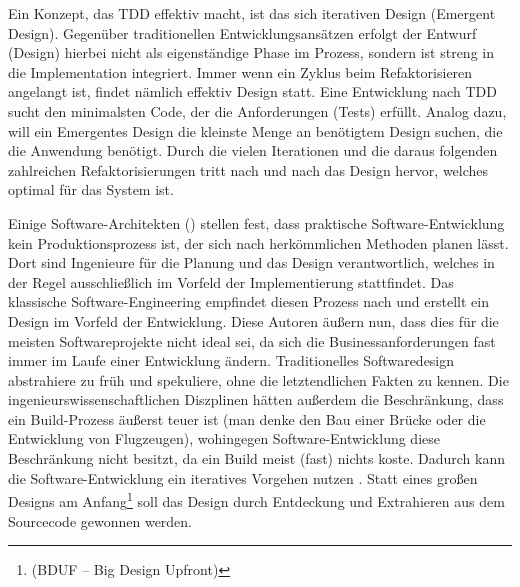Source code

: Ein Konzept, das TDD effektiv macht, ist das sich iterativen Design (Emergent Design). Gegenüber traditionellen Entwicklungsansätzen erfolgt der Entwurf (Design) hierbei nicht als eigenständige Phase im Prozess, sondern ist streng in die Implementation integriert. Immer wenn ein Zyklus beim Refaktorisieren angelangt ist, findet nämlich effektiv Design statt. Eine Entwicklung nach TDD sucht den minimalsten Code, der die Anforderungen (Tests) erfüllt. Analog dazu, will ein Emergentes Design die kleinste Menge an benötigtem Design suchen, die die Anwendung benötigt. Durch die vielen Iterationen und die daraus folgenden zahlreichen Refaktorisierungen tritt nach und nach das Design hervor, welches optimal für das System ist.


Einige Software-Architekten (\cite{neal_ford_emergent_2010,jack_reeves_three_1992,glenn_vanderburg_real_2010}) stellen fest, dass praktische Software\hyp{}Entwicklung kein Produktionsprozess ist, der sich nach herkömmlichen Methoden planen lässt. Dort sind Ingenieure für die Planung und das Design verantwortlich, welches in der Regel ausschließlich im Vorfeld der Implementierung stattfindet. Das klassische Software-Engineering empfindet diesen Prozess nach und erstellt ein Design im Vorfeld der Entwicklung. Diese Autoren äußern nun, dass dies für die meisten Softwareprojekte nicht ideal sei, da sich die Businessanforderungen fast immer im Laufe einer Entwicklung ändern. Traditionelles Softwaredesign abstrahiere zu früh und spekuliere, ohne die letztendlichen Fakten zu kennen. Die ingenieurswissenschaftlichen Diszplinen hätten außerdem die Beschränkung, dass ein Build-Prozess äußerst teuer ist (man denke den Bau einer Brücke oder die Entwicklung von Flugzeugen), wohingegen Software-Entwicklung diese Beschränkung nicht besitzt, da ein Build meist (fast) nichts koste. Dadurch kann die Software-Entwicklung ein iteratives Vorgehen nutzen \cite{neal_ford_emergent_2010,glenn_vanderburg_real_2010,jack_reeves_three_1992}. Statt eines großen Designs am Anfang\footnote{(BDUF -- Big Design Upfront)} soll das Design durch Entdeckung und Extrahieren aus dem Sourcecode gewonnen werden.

☆ ☆ ☆

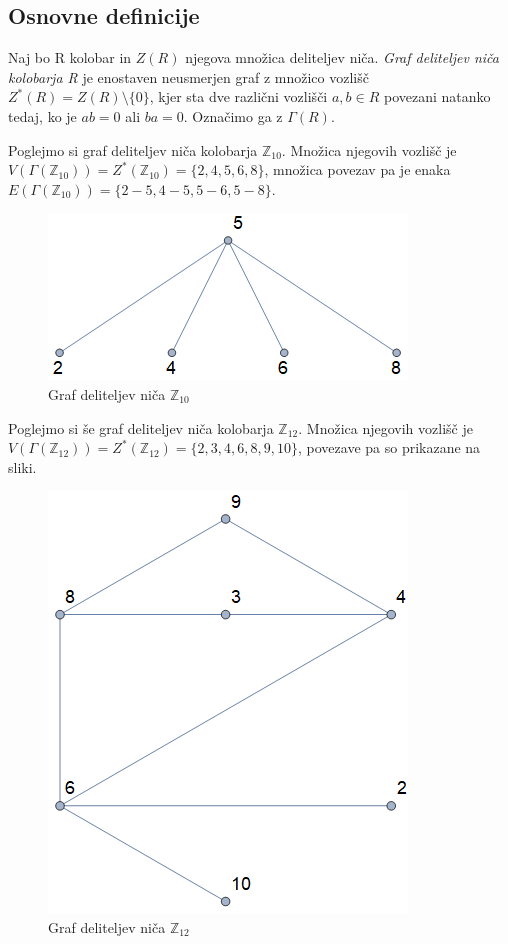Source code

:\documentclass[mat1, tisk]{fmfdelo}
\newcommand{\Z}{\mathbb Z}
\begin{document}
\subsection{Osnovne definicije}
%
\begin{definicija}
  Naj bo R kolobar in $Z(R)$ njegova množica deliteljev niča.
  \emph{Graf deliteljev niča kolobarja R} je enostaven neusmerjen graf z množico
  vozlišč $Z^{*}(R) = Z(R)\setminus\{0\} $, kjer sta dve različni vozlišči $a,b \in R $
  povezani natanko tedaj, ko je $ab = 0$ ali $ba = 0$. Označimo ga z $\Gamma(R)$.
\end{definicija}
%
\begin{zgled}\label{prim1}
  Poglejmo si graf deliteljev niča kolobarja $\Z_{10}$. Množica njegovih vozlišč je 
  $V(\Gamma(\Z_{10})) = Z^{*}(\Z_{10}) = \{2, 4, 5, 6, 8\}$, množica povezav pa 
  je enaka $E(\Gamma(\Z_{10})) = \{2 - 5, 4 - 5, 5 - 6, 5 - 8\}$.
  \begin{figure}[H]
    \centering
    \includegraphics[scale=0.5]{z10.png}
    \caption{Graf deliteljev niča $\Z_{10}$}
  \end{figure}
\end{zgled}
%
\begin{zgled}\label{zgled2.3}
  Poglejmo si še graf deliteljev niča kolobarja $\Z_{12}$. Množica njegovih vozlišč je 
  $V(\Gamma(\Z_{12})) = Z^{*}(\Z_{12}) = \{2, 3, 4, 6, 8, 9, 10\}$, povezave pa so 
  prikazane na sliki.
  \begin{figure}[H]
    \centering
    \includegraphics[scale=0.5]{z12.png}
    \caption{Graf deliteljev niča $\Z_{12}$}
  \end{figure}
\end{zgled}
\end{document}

☆ ☆ ☆

Take from the material every line that holds "Gamma".

  povezani natanko tedaj, ko je $ab = 0$ ali $ba = 0$. Označimo ga z $\Gamma(R)$.
  $V(\Gamma(\Z_{10})) = Z^{*}(\Z_{10}) = \{2, 4, 5, 6, 8\}$, množica povezav pa 
  je enaka $E(\Gamma(\Z_{10})) = \{2 - 5, 4 - 5, 5 - 6, 5 - 8\}$.
  $V(\Gamma(\Z_{12})) = Z^{*}(\Z_{12}) = \{2, 3, 4, 6, 8, 9, 10\}$, povezave pa so 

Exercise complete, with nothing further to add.